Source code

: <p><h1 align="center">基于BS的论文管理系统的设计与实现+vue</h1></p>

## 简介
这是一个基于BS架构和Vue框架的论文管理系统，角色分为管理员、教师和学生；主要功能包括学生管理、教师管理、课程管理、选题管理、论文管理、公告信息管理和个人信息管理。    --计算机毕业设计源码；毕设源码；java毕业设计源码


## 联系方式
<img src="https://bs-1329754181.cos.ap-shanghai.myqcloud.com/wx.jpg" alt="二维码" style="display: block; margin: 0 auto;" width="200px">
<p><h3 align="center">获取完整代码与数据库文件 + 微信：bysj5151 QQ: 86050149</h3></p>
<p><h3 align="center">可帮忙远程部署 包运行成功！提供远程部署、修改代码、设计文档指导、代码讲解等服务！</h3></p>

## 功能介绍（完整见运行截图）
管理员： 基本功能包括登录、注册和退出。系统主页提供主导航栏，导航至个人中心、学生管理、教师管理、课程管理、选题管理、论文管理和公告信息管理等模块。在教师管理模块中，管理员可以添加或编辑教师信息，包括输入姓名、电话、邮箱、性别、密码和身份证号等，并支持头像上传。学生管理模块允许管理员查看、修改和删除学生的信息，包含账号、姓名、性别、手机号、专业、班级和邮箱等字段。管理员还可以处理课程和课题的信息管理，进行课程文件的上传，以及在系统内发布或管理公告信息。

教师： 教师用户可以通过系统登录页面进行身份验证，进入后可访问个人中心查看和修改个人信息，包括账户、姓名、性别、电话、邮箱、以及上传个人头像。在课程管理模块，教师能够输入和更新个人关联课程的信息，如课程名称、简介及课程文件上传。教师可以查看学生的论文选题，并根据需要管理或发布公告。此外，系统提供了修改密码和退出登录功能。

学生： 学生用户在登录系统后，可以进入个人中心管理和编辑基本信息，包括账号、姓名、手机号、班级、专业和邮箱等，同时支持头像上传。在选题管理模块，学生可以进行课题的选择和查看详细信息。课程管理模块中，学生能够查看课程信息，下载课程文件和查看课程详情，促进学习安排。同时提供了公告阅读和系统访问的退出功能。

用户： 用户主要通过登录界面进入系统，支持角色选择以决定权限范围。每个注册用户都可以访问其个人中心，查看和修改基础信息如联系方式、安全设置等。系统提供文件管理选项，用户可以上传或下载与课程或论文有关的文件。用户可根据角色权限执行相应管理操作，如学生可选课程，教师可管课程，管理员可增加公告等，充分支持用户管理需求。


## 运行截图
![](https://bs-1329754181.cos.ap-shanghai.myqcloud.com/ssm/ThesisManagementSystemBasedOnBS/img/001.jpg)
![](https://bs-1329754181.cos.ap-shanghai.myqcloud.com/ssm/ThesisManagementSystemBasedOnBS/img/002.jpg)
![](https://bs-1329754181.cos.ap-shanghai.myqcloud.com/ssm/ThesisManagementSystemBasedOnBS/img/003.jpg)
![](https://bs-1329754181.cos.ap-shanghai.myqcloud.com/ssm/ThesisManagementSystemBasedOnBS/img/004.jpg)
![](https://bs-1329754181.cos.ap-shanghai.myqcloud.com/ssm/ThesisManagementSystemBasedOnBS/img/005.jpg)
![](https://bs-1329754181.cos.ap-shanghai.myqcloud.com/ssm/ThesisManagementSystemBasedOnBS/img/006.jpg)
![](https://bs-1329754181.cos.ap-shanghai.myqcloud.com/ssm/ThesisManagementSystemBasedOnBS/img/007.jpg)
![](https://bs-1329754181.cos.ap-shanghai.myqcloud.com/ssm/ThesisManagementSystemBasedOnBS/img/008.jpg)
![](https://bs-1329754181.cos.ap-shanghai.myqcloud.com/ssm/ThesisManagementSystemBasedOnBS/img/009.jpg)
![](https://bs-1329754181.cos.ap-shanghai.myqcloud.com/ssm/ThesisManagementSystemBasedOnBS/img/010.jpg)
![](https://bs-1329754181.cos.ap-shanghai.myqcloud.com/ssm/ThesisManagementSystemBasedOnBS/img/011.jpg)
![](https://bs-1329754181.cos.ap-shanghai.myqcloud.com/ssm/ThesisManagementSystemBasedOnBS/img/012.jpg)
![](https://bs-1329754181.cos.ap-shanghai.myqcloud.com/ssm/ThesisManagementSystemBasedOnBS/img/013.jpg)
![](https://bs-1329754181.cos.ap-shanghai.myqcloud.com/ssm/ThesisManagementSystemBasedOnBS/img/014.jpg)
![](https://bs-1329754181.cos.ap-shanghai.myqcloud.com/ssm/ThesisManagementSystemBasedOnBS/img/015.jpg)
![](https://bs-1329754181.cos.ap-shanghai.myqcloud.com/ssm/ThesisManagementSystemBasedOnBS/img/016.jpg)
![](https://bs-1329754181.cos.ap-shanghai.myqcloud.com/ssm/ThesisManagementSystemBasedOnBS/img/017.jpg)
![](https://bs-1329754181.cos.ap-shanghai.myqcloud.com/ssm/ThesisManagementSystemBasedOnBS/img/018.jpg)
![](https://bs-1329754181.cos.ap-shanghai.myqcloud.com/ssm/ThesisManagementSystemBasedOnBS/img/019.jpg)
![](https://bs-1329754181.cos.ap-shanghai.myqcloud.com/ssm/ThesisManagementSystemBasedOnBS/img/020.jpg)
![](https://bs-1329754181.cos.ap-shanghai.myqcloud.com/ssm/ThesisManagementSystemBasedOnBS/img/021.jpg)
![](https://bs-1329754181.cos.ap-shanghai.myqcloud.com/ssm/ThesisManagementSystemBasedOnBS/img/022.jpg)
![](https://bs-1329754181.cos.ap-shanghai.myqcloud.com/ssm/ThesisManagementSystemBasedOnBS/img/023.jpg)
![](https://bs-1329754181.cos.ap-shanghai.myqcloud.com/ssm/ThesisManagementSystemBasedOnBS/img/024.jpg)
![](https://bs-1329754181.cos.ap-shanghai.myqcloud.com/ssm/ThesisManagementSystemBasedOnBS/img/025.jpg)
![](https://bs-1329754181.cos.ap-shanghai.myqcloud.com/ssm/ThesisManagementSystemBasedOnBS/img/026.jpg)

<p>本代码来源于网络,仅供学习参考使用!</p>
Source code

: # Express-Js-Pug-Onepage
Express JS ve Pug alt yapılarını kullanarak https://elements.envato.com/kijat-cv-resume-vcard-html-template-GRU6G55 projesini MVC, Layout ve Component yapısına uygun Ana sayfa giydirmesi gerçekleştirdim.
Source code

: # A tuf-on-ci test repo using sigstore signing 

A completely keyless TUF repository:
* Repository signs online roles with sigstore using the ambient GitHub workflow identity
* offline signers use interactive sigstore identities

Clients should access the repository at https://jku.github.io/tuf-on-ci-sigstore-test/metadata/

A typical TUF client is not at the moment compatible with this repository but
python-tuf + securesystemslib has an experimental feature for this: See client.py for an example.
===
Each line of the material should be repeated exactly as it reads.

Source code

: <p><h1 align="center">基于BS的论文管理系统的设计与实现+vue</h1></p>

## 简介
这是一个基于BS架构和Vue框架的论文管理系统，角色分为管理员、教师和学生；主要功能包括学生管理、教师管理、课程管理、选题管理、论文管理、公告信息管理和个人信息管理。    --计算机毕业设计源码；毕设源码；java毕业设计源码


## 联系方式
<img src="https://bs-1329754181.cos.ap-shanghai.myqcloud.com/wx.jpg" alt="二维码" style="display: block; margin: 0 auto;" width="200px">
<p><h3 align="center">获取完整代码与数据库文件 + 微信：bysj5151 QQ: 86050149</h3></p>
<p><h3 align="center">可帮忙远程部署 包运行成功！提供远程部署、修改代码、设计文档指导、代码讲解等服务！</h3></p>

## 功能介绍（完整见运行截图）
管理员： 基本功能包括登录、注册和退出。系统主页提供主导航栏，导航至个人中心、学生管理、教师管理、课程管理、选题管理、论文管理和公告信息管理等模块。在教师管理模块中，管理员可以添加或编辑教师信息，包括输入姓名、电话、邮箱、性别、密码和身份证号等，并支持头像上传。学生管理模块允许管理员查看、修改和删除学生的信息，包含账号、姓名、性别、手机号、专业、班级和邮箱等字段。管理员还可以处理课程和课题的信息管理，进行课程文件的上传，以及在系统内发布或管理公告信息。

教师： 教师用户可以通过系统登录页面进行身份验证，进入后可访问个人中心查看和修改个人信息，包括账户、姓名、性别、电话、邮箱、以及上传个人头像。在课程管理模块，教师能够输入和更新个人关联课程的信息，如课程名称、简介及课程文件上传。教师可以查看学生的论文选题，并根据需要管理或发布公告。此外，系统提供了修改密码和退出登录功能。

学生： 学生用户在登录系统后，可以进入个人中心管理和编辑基本信息，包括账号、姓名、手机号、班级、专业和邮箱等，同时支持头像上传。在选题管理模块，学生可以进行课题的选择和查看详细信息。课程管理模块中，学生能够查看课程信息，下载课程文件和查看课程详情，促进学习安排。同时提供了公告阅读和系统访问的退出功能。

用户： 用户主要通过登录界面进入系统，支持角色选择以决定权限范围。每个注册用户都可以访问其个人中心，查看和修改基础信息如联系方式、安全设置等。系统提供文件管理选项，用户可以上传或下载与课程或论文有关的文件。用户可根据角色权限执行相应管理操作，如学生可选课程，教师可管课程，管理员可增加公告等，充分支持用户管理需求。


## 运行截图
![](https://bs-1329754181.cos.ap-shanghai.myqcloud.com/ssm/ThesisManagementSystemBasedOnBS/img/001.jpg)
![](https://bs-1329754181.cos.ap-shanghai.myqcloud.com/ssm/ThesisManagementSystemBasedOnBS/img/002.jpg)
![](https://bs-1329754181.cos.ap-shanghai.myqcloud.com/ssm/ThesisManagementSystemBasedOnBS/img/003.jpg)
![](https://bs-1329754181.cos.ap-shanghai.myqcloud.com/ssm/ThesisManagementSystemBasedOnBS/img/004.jpg)
![](https://bs-1329754181.cos.ap-shanghai.myqcloud.com/ssm/ThesisManagementSystemBasedOnBS/img/005.jpg)
![](https://bs-1329754181.cos.ap-shanghai.myqcloud.com/ssm/ThesisManagementSystemBasedOnBS/img/006.jpg)
![](https://bs-1329754181.cos.ap-shanghai.myqcloud.com/ssm/ThesisManagementSystemBasedOnBS/img/007.jpg)
![](https://bs-1329754181.cos.ap-shanghai.myqcloud.com/ssm/ThesisManagementSystemBasedOnBS/img/008.jpg)
![](https://bs-1329754181.cos.ap-shanghai.myqcloud.com/ssm/ThesisManagementSystemBasedOnBS/img/009.jpg)
![](https://bs-1329754181.cos.ap-shanghai.myqcloud.com/ssm/ThesisManagementSystemBasedOnBS/img/010.jpg)
![](https://bs-1329754181.cos.ap-shanghai.myqcloud.com/ssm/ThesisManagementSystemBasedOnBS/img/011.jpg)
![](https://bs-1329754181.cos.ap-shanghai.myqcloud.com/ssm/ThesisManagementSystemBasedOnBS/img/012.jpg)
![](https://bs-1329754181.cos.ap-shanghai.myqcloud.com/ssm/ThesisManagementSystemBasedOnBS/img/013.jpg)
![](https://bs-1329754181.cos.ap-shanghai.myqcloud.com/ssm/ThesisManagementSystemBasedOnBS/img/014.jpg)
![](https://bs-1329754181.cos.ap-shanghai.myqcloud.com/ssm/ThesisManagementSystemBasedOnBS/img/015.jpg)
![](https://bs-1329754181.cos.ap-shanghai.myqcloud.com/ssm/ThesisManagementSystemBasedOnBS/img/016.jpg)
![](https://bs-1329754181.cos.ap-shanghai.myqcloud.com/ssm/ThesisManagementSystemBasedOnBS/img/017.jpg)
![](https://bs-1329754181.cos.ap-shanghai.myqcloud.com/ssm/ThesisManagementSystemBasedOnBS/img/018.jpg)
![](https://bs-1329754181.cos.ap-shanghai.myqcloud.com/ssm/ThesisManagementSystemBasedOnBS/img/019.jpg)
![](https://bs-1329754181.cos.ap-shanghai.myqcloud.com/ssm/ThesisManagementSystemBasedOnBS/img/020.jpg)
![](https://bs-1329754181.cos.ap-shanghai.myqcloud.com/ssm/ThesisManagementSystemBasedOnBS/img/021.jpg)
![](https://bs-1329754181.cos.ap-shanghai.myqcloud.com/ssm/ThesisManagementSystemBasedOnBS/img/022.jpg)
![](https://bs-1329754181.cos.ap-shanghai.myqcloud.com/ssm/ThesisManagementSystemBasedOnBS/img/023.jpg)
![](https://bs-1329754181.cos.ap-shanghai.myqcloud.com/ssm/ThesisManagementSystemBasedOnBS/img/024.jpg)
![](https://bs-1329754181.cos.ap-shanghai.myqcloud.com/ssm/ThesisManagementSystemBasedOnBS/img/025.jpg)
![](https://bs-1329754181.cos.ap-shanghai.myqcloud.com/ssm/ThesisManagementSystemBasedOnBS/img/026.jpg)

<p>本代码来源于网络,仅供学习参考使用!</p>
Source code

: # Express-Js-Pug-Onepage
Express JS ve Pug alt yapılarını kullanarak https://elements.envato.com/kijat-cv-resume-vcard-html-template-GRU6G55 projesini MVC, Layout ve Component yapısına uygun Ana sayfa giydirmesi gerçekleştirdim.
Source code

: # A tuf-on-ci test repo using sigstore signing 

A completely keyless TUF repository:
* Repository signs online roles with sigstore using the ambient GitHub workflow identity
* offline signers use interactive sigstore identities

Clients should access the repository at https://jku.github.io/tuf-on-ci-sigstore-test/metadata/

A typical TUF client is not at the moment compatible with this repository but
python-tuf + securesystemslib has an experimental feature for this: See client.py for an example.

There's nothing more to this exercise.